Australian Government supports development of Davao City's Transport Plan

The Australian Government recently assisted Davao City's efforts to improve its Comprehensive Transport and Traffic Management Plan (CTTMP) for 2018-2022 with a benchmarking mission to to Brisbane and Gold Coast. Six (6) key officials from Davao City went to the two bustling Australian cities to meet their counterparts and learn how they are meeting the transport and traffic challenges of their communities.

Australian Government supports development of Davao Citys Transport Plan Photo.jpg

Mayor Sara Duterte expressed her gratitude to the Australian Government for assisting the city in enhancing its transport and traffic management plan. The benchmarking participants, who are back in Davao City, are in the process of improving the city's plan using their key learnings from the mission.

"The benchmarking mission enabled the team to identify the depth and scope of the transport plan. Through the mission, we learned how transport plans are implemented, and we saw firsthand how it has improved the lives of Australians. Our learnings gave us a template, which we can utilise in creating and enhancing our own plan," said Atty. Tristan Dwight P. Domingo, Davao City assistant city administrator and team leader of the benchmarking mission.

Brisbane, which has the same population as Davao City, has implemented transport systems such as integrated transport ticketing between buses, trains and ferry services, and specialised busways and bikeways. One of the benchmarking participants, Engineer Gina R. Santos a project evaluation officer from Davao's City Planning and Development Office, was particularly impressed with Brisbane's strategy for accelerated procurement of buses and ferries to improve Brisbane City Council public transport. "Brisbane is successful in their transport implementation because they have a very good transport plan and they have the ATAP (Australian Transport Assessment and Planning) framework that guides them on the standards of planning," she said. Inspired by Brisbane's success, Engineer Santos said their meetings and data gathering are now guided by their learnings from Brisbane's transport plan and strategic principles.

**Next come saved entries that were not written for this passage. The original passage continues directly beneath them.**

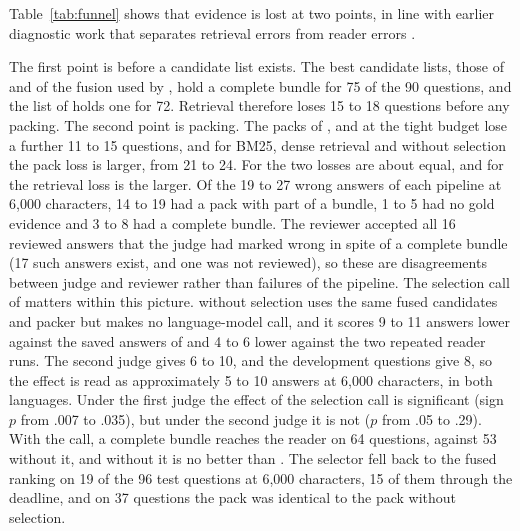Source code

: Table~\ref{tab:funnel} shows that evidence is lost at two points, in line with earlier diagnostic work that separates retrieval errors from reader errors \citep{ru2024ragchecker,joren2025sufficient}.

The first point is before a candidate list exists. The best candidate lists, those of \hr{} and of the fusion used by \lexb{}, hold a complete bundle for 75 of the 90 questions, and the list of \hybrid{} holds one for 72. Retrieval therefore loses 15 to 18 questions before any packing. The second point is packing. The packs of \hybrid{}, \hr{} and \lexb{} at the tight budget lose a further 11 to 15 questions, and for BM25, dense retrieval and \lexb{} without selection the pack loss is larger, from 21 to 24. For \hybrid{} the two losses are about equal, and for \hr{} the retrieval loss is the larger. %
Of the 19 to 27 wrong answers of each pipeline at 6,000 characters, 14 to 19 had a pack with part of a bundle, 1 to 5 had no gold evidence and 3 to 8 had a complete bundle. The reviewer accepted all 16 reviewed answers that the judge had marked wrong in spite of a complete bundle (17 such answers exist, and one was not reviewed), so these are disagreements between judge and reviewer rather than failures of the pipeline.
The selection call of \lexb{} matters within this picture. \lexb{} without selection uses the same fused candidates and packer but makes no language-model call, and it scores 9 to 11 answers lower against the saved answers of \lexb{} and 4 to 6 lower against the two repeated reader runs. The second judge gives 6 to 10, and the development questions give 8, so the effect is read as approximately 5 to 10 answers at 6,000 characters, in both languages. Under the first judge the effect of the selection call is significant (sign $p$ from .007 to .035), but under the second judge it is not ($p$ from .05 to .29). With the call, a complete bundle reaches the reader on 64 questions, against 53 without it, and without it \lexb{} is no better than \hybrid{}. %
The selector fell back to the fused ranking on 19 of the 96 test questions at 6,000 characters, 15 of them through the deadline, and on 37 questions the pack was identical to the pack without selection. %
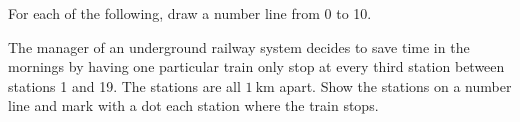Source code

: \begin{exercises}
    \begin{questions}
        \Question[4] For each of the following, draw a number line from 0 to 10.
        \Question[2] The manager of an underground railway system decides to save time in the mornings by having one particular train only stop at every third station between stations 1 and 19. The stations are all \(1 \mathrm{~km}\) apart. Show the stations on a number line and mark with a dot each station where the train stops.
            \begin{solutionorbox}[2in]
            \end{solutionorbox}
    \end{questions}
\end{exercises}
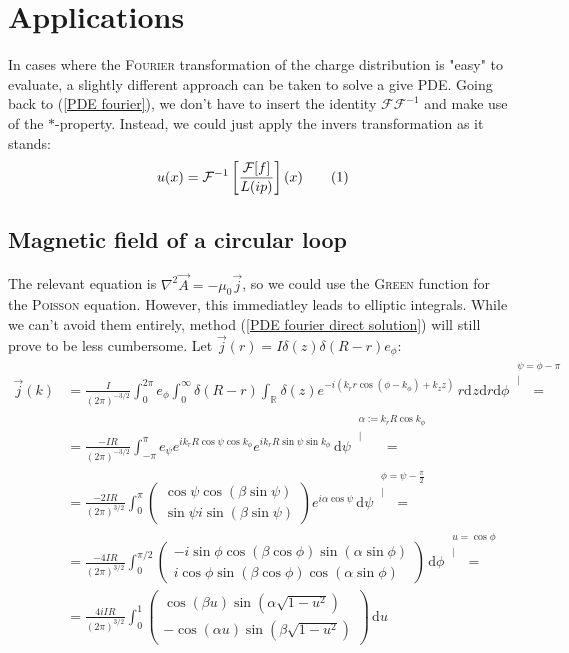 \documentclass[a4paper,12pt]{article}
\newcommand\numberthis{\addtocounter{equation}{1}\tag{\theequation}}
\newcommand{\kom}{}
\newcommand{\intx}{}
\newcommand{\intr}{}
\newcommand{\klam}{}
\begin{document}
\section{Applications}
In cases where the \textsc{Fourier} transformation of the charge distribution is "easy" to evaluate, a slightly different approach can be taken to solve a give PDE. Going back to (\ref{PDE fourier}), we don't have to insert the identity $\mathcal{F}\mathcal{F}^{-1}$ and make use of the $\ast$-property. Instead, we could just apply the invers transformation as it stands:
\begin{align*}
u(x)&=\mathcal{F}^{-1}\klam\left[ {\frac{\mathcal{F}[f]}{L(ip)}} \right](x)\numberthis\label{PDE fourier direct solution}
\end{align*}
\subsection{Magnetic field of a circular loop}
The relevant equation is $\nabla^2\vec{A}=-\mu_0\vec{j}$, so we could use the \textsc{Green} function for the \textsc{Poisson} equation. However, this immediatley leads to elliptic integrals. While we can't avoid them entirely, method (\ref{PDE fourier direct solution}) will still prove to be less cumbersome. Let $\vec{j}(r)=I\delta(z)\delta(R-r)e_\phi$:
\begin{align*}
\vec{j}(k)&=\frac{I}{(2\pi)^{-3/2}}\intx\int_{0}^{2\pi}e_\phi \intx\int_{0}^{\infty}\delta(R-r)\intr\int_{\mathbb{R}^{ }}{\delta(z)}e^{-i(k_rr\cos(\phi -k_\phi) +k_zz)}\,r\mathrm{d}^{ }z\mathrm{d}r\mathrm{d}\phi\kom\overset{\substack{{\psi=\phi-\pi} \\ |}}{=}\\
&=\frac{-IR}{(2\pi)^{-3/2}}\intx\int_{-\pi}^{\pi}e_\psi e^{ik_rR\cos\psi\cos k_\phi}e^{ik_rR\sin\psi\sin k_\phi}\,\mathrm{d}\psi\kom\overset{\substack{{\alpha:=k_rR\cos k_\phi} \\ |}}{=}\\
&=\frac{-2IR}{(2\pi)^{3/2}}\intx\int_{0}^{\pi}\begin{pmatrix}
\cos\psi\cos(\beta\sin\psi) \\ \sin\psi i\sin(\beta\sin\psi)
\end{pmatrix}e^{i\alpha\cos\psi} \,\mathrm{d}\psi\kom\overset{\substack{{\phi=\psi-\frac{\pi}{2}} \\ |}}{=}\\
&=\frac{-4IR}{(2\pi)^{3/2}}\intx\int_{0}^{\pi/2}\begin{pmatrix}
-i\sin\phi\cos(\beta\cos\phi)\sin(\alpha\sin\phi) \\ i\cos\phi\sin(\beta\cos\phi)\cos(\alpha\sin\phi)
\end{pmatrix} \,\mathrm{d}\phi\kom\overset{\substack{{u=\cos\phi} \\ |}}{=}\\
&=\frac{4iIR}{(2\pi)^{3/2}}\intx\int_{0}^{1}\begin{pmatrix}
\cos(\beta u)\sin(\alpha\sqrt{1-u^2}) \\ -\cos(\alpha u)\sin(\beta\sqrt{1-u^2})
\end{pmatrix} \,\mathrm{d}u
\end{align*}
\end{document}
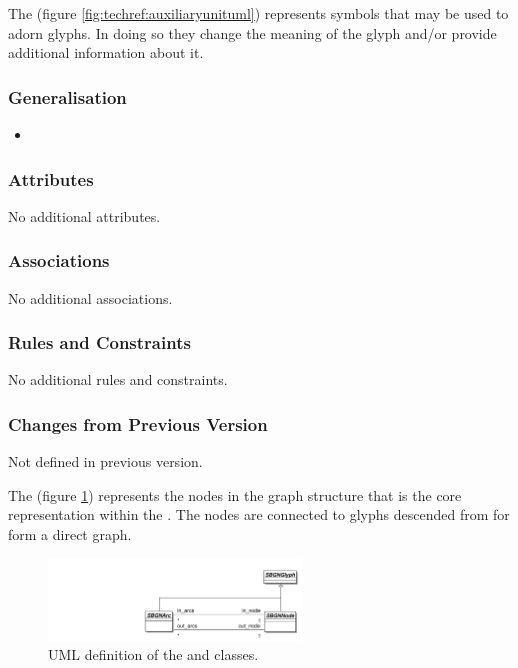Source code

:  The  (figure \ref{fig:techref:auxiliaryunituml}) represents symbols that may be used to
adorn glyphs. In doing so they change the meaning of the glyph and/or provide
additional information about it.

\subsubsection{Generalisation}

\begin{itemize}
\item {}
\end{itemize}

\subsubsection{Attributes}

No additional attributes.

\subsubsection{Associations}

No additional associations.

\subsubsection{Rules and Constraints}

No additional rules and constraints.

\subsubsection{Changes from Previous Version}

Not defined in previous version.


\label{defn:SBGNNode}

The  (figure \ref{fig:techref:sbgnnodearcuml}) represents
the nodes in the graph structure that is the core representation
within the \PDl. The nodes are connected to glyphs descended from
 for form a direct graph.

\begin{figure}[htb]
  \centering
  \includegraphics[width=0.6\textwidth]{images/sbgnnodearcuml}
\caption{UML definition of the  and
   classes.}
  \label{fig:techref:sbgnnodearcuml}
\end{figure}

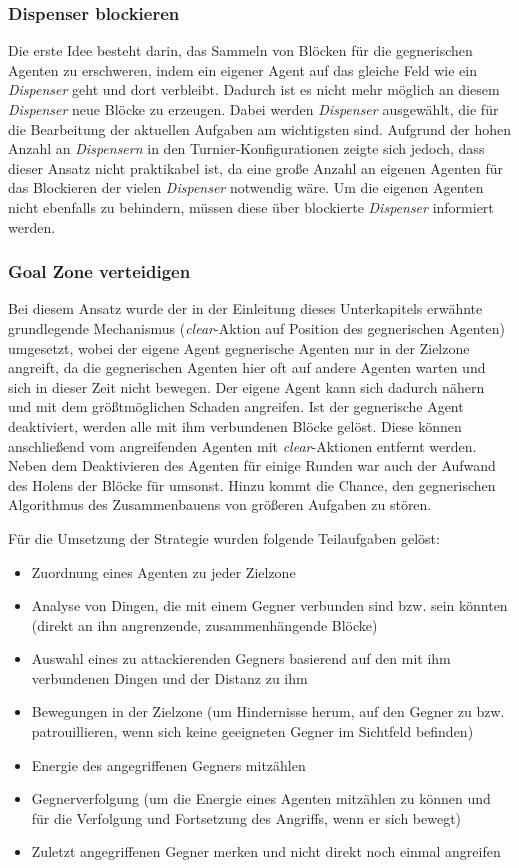 \documentclass[runningheads]{llncs}
\begin{document}
	\subsubsection{Dispenser blockieren}
	Die erste Idee besteht darin, das Sammeln von Blöcken für die gegnerischen Agenten zu erschweren, indem ein eigener Agent auf das gleiche Feld wie ein \textit{Dispenser} geht und dort verbleibt. Dadurch ist es nicht mehr möglich an diesem \textit{Dispenser} neue Blöcke zu erzeugen. Dabei werden \textit{Dispenser} ausgewählt, die für die Bearbeitung der aktuellen Aufgaben am wichtigsten sind. Aufgrund der hohen Anzahl an \textit{Dispensern} in den Turnier-Konfigurationen zeigte sich jedoch, dass dieser Ansatz nicht praktikabel ist, da eine große Anzahl an eigenen Agenten für das Blockieren der vielen \textit{Dispenser} notwendig wäre. Um die eigenen Agenten nicht ebenfalls zu behindern, müssen diese über blockierte \textit{Dispenser} informiert werden.
	
	\subsubsection{Goal Zone verteidigen}
	Bei diesem Ansatz wurde der in der Einleitung dieses Unterkapitels erwähnte grundlegende Mechanismus (\textit{clear}-Aktion auf Position des gegnerischen Agenten) umgesetzt, wobei der eigene Agent gegnerische Agenten nur in der Zielzone angreift, da die gegnerischen Agenten hier oft auf andere Agenten warten und sich in dieser Zeit nicht bewegen. Der eigene Agent kann sich dadurch nähern und mit dem größtmöglichen Schaden angreifen. Ist der gegnerische Agent deaktiviert, werden alle mit ihm verbundenen Blöcke gelöst. Diese können anschließend vom angreifenden Agenten mit \textit{clear}-Aktionen entfernt werden. Neben dem Deaktivieren des Agenten für einige Runden war auch der Aufwand des Holens der Blöcke für umsonst. Hinzu kommt die Chance, den gegnerischen Algorithmus des Zusammenbauens von größeren Aufgaben zu stören.
	
	Für die Umsetzung der Strategie wurden folgende Teilaufgaben gelöst:
	\begin{itemize}
		\item{Zuordnung eines Agenten zu jeder Zielzone}
		\item{Analyse von Dingen, die mit einem Gegner verbunden sind bzw. sein könnten (direkt an ihn angrenzende, zusammenhängende Blöcke)}
		\item{Auswahl eines zu attackierenden Gegners basierend auf den mit ihm verbundenen Dingen und der Distanz zu ihm}
		\item{Bewegungen in der Zielzone (um Hindernisse herum, auf den Gegner zu bzw. patrouillieren, wenn sich keine geeigneten Gegner im Sichtfeld befinden)}
		\item{Energie des angegriffenen Gegners mitzählen}
		\item{Gegnerverfolgung (um die Energie eines Agenten mitzählen zu können und für die Verfolgung und Fortsetzung des Angriffs, wenn er sich bewegt)}
		\item{Zuletzt angegriffenen Gegner merken und nicht direkt noch einmal angreifen}
	\end{itemize}
	
\end{document}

During the mission, the team also met with the Queensland Police Service-Traffic Enforcement.  According to Engineer Santos, she was impressed by how the Queensland Police capture and use traffic and enforcement data to improve community safety, road safety measures, and traffic management. "Their priority is not just apprehension, but more importantly, safety of the road users and public," she said.

Meanwhile, Engineer Ivan Cortez who is the department head of Davao's City Planning and Development Office, noted that the benchmarking mission helped him realise that active transport - such as walking and cycling - should be given full consideration in any infrastructure development and redevelopment. "Land use zoning is key in providing for an environment that makes active and public transport effective and efficient," he said. Upon their return to Davao, his team conducted a review of the Comprehensive Land Use Plan of Davao City to see how they can incorporate spatial strategies that will promote active transport in Davao City.

Davao City's benchmarking team was composed of department heads from the City Transport and Traffic Management Office, City Engineer's Office and the City Planning and Development Office. While in Australia, the team conducted site visits of Brisbane's and Gold Coast's public transport system and met with senior city council officials responsible for transport planning and traffic management as well as private sector participants implementing traffic systems.  

The benchmarking program was designed and conducted through the Australia Awards and Alumni Engagement Program Philippines (AAAEP-P) in collaboration with the Queensland University of Technology.